**TASK INSTRUCTIONS**
The data below contains pictures, which are to be skipped; the lines starting at the line with "<sub><i>*Lanyard layout by" and ending at the line with "Belajar di GitHub itu Seru!" are to be output exactly, both ends included.

============================================================

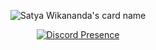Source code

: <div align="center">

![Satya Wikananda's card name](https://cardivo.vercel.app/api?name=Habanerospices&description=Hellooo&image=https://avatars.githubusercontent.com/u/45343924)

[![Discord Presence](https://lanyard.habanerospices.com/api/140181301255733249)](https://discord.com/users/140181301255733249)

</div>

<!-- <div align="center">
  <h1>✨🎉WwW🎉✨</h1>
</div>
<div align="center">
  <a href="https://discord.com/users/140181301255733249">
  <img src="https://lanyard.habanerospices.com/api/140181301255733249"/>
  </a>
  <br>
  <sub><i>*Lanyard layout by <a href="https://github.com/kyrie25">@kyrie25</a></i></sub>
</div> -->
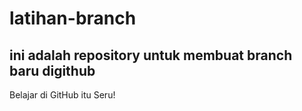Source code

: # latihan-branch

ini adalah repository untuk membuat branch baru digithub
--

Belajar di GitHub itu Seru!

============================================================

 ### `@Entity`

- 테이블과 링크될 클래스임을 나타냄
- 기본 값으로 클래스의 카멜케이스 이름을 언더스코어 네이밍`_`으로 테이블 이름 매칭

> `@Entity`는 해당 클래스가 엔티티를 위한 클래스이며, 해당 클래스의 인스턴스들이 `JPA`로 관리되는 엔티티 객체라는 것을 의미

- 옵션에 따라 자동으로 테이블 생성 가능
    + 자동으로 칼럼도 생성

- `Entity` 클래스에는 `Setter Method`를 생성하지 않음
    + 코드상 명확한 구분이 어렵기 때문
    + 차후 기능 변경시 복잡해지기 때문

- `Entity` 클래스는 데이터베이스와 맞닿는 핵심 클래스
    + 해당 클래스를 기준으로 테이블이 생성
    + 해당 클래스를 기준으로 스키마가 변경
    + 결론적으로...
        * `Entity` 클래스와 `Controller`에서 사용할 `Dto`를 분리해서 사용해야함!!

============================================================

**ANSWER TO THIS PROBLEM**
  <sub><i>*Lanyard layout by <a href="https://github.com/kyrie25">@kyrie25</a></i></sub>
</div> -->
Source code

: # latihan-branch

ini adalah repository untuk membuat branch baru digithub
--

Belajar di GitHub itu Seru!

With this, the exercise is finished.